Locate, in the data below, the line that contains "ungenügende Wartung, defekte" and the line that contains "Pannen, Bedienerfehler) vs."; reproduce exactly those two lines and every line between them, nothing more.
*** RAW DATA ***
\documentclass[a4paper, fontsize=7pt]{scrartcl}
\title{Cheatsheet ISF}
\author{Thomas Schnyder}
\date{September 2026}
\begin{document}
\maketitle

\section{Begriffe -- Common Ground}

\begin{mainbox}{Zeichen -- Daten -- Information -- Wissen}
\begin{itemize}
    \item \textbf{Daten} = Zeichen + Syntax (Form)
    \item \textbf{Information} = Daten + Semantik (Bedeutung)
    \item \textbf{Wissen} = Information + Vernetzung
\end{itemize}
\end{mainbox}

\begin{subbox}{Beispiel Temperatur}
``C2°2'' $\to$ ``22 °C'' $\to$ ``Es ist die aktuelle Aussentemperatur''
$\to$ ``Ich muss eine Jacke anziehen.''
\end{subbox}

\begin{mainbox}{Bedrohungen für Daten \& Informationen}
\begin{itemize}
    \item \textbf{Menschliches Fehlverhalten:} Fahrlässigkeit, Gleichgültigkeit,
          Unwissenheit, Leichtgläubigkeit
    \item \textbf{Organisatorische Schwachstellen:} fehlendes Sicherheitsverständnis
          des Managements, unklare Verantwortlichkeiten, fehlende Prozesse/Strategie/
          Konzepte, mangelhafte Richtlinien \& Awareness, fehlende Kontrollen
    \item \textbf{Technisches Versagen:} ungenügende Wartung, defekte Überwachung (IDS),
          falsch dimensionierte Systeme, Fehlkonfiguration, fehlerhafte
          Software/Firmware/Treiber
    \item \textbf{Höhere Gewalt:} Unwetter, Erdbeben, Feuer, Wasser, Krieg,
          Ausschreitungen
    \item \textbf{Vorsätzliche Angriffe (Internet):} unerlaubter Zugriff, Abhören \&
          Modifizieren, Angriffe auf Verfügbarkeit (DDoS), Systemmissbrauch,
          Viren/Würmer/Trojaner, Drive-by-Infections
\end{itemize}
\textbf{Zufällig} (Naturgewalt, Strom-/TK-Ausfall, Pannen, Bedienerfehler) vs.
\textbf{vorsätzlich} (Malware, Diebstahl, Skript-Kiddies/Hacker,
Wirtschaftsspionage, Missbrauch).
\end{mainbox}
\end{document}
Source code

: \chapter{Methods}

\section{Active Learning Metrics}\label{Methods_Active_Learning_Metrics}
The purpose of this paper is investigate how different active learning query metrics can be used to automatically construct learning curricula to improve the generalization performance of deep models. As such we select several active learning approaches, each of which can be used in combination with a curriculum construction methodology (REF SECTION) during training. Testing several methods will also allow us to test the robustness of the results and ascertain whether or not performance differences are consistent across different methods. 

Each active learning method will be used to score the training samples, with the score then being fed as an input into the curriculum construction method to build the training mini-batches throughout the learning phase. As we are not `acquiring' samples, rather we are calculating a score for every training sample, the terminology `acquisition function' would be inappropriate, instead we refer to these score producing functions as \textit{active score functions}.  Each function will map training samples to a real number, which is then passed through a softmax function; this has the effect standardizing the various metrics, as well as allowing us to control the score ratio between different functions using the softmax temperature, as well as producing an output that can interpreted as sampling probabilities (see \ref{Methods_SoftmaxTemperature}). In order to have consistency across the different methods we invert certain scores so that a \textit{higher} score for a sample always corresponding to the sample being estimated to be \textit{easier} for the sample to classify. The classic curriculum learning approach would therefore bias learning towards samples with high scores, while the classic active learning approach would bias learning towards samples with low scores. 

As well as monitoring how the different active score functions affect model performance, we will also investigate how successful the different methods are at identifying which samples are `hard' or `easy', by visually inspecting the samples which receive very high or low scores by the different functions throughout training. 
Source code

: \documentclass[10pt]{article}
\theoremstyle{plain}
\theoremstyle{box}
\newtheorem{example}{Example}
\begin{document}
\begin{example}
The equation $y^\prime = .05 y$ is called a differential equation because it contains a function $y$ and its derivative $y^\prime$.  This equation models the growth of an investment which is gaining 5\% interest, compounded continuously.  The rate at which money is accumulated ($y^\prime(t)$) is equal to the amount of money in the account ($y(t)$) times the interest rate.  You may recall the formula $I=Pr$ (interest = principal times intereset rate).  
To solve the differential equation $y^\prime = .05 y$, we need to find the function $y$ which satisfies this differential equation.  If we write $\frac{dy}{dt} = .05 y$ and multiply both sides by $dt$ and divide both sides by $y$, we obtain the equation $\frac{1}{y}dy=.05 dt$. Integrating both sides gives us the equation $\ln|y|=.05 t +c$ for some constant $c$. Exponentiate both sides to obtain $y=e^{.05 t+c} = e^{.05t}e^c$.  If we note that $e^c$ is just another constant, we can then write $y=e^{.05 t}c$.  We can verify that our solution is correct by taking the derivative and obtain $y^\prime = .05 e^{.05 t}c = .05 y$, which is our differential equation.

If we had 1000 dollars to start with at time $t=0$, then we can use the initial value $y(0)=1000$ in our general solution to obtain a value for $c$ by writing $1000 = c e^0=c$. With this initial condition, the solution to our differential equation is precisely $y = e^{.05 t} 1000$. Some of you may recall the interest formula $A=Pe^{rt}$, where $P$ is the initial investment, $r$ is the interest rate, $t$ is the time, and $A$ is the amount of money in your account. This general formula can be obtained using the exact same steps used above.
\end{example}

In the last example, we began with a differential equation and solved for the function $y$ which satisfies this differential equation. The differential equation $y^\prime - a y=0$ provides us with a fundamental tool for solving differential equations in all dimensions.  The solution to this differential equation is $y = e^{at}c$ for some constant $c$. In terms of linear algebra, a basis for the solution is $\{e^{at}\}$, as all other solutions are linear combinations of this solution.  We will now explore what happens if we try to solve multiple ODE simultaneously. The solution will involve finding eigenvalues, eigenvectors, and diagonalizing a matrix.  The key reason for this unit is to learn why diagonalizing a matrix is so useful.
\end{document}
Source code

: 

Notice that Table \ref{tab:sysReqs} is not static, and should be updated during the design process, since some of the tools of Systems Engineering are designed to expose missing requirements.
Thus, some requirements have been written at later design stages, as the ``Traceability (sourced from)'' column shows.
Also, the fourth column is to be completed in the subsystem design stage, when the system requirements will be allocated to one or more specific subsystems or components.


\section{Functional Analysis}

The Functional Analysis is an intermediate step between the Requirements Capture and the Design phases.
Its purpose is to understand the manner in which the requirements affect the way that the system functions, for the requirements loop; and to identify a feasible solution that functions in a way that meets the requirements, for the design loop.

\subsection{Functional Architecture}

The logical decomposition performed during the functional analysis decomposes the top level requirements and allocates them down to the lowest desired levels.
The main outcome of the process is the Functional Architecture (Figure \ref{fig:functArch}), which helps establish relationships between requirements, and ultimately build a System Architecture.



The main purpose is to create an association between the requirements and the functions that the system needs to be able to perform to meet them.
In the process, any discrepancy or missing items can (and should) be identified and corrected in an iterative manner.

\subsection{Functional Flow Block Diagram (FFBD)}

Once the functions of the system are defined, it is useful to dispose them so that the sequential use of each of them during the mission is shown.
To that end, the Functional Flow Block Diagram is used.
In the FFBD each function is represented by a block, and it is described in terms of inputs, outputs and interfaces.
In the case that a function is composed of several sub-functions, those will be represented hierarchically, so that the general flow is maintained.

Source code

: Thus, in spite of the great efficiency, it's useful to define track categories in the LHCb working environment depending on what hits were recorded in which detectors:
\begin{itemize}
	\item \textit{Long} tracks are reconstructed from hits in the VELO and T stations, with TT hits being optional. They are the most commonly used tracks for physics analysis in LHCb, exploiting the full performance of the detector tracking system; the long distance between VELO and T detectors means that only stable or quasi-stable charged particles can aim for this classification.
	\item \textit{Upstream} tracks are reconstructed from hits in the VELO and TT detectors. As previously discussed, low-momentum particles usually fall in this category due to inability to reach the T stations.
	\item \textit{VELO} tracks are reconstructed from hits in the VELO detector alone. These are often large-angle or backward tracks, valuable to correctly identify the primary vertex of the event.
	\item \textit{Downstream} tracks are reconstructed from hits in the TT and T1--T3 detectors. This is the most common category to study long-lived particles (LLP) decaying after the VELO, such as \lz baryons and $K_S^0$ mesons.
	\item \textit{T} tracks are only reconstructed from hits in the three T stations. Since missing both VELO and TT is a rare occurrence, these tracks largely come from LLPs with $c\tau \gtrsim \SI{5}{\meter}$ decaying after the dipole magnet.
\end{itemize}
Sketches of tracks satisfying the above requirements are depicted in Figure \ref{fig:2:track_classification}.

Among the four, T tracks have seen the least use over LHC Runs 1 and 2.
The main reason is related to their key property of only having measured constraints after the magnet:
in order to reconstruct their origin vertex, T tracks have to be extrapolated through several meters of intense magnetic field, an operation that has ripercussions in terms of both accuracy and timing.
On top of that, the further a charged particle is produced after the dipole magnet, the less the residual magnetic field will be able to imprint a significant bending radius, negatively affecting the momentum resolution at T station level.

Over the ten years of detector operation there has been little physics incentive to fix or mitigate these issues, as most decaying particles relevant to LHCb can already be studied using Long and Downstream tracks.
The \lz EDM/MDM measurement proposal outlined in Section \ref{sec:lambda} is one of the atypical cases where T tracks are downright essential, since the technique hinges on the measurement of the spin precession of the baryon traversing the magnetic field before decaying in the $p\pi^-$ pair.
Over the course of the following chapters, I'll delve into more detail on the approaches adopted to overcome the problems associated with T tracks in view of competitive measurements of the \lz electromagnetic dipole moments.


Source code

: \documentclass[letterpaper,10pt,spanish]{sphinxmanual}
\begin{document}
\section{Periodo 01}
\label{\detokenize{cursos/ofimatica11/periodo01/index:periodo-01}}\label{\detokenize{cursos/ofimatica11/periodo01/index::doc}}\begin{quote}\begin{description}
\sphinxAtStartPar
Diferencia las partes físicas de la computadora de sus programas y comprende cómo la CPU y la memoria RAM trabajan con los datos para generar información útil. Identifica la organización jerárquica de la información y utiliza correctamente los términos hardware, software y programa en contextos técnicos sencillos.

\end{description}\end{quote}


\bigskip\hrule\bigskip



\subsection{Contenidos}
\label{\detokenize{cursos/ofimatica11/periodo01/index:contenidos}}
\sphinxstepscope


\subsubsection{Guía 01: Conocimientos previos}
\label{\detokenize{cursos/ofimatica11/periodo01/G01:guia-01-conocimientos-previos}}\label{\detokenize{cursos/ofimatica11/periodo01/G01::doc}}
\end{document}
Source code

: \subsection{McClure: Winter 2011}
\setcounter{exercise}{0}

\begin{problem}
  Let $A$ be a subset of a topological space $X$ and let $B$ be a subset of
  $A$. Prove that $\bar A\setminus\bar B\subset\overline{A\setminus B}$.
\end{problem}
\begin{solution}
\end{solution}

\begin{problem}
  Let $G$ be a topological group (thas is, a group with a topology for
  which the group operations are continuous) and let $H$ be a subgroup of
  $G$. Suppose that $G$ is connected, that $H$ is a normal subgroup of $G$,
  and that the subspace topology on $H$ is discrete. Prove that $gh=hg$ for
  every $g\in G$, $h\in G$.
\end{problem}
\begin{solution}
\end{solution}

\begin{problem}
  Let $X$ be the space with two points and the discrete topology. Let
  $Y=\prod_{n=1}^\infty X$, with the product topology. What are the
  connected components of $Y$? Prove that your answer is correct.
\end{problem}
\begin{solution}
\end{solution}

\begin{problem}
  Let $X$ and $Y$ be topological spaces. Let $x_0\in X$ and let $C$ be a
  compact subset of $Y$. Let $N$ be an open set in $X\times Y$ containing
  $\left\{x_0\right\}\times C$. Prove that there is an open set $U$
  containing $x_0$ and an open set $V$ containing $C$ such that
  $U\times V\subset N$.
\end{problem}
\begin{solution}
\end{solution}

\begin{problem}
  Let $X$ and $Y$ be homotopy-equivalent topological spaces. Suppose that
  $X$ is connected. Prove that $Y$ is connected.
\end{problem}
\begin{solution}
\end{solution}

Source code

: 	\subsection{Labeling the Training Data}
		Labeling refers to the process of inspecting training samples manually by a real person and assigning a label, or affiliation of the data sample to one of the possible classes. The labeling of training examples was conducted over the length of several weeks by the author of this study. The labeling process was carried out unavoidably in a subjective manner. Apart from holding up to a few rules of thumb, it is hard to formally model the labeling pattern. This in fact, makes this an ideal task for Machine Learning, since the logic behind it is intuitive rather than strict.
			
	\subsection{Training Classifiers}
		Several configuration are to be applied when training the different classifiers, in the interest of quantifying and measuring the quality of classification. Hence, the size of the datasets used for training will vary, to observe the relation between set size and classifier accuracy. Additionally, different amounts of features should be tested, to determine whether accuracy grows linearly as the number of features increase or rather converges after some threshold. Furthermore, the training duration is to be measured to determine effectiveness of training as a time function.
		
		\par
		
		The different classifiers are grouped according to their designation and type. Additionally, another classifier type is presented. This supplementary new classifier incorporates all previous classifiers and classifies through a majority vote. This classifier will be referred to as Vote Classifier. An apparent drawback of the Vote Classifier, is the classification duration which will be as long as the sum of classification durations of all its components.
*** End of RAW DATA ***
**WRITTEN RESPONSE:**
    \item \textbf{Technisches Versagen:} ungenügende Wartung, defekte Überwachung (IDS),
          falsch dimensionierte Systeme, Fehlkonfiguration, fehlerhafte
          Software/Firmware/Treiber
    \item \textbf{Höhere Gewalt:} Unwetter, Erdbeben, Feuer, Wasser, Krieg,
          Ausschreitungen
    \item \textbf{Vorsätzliche Angriffe (Internet):} unerlaubter Zugriff, Abhören \&
          Modifizieren, Angriffe auf Verfügbarkeit (DDoS), Systemmissbrauch,
          Viren/Würmer/Trojaner, Drive-by-Infections
\end{itemize}
\textbf{Zufällig} (Naturgewalt, Strom-/TK-Ausfall, Pannen, Bedienerfehler) vs.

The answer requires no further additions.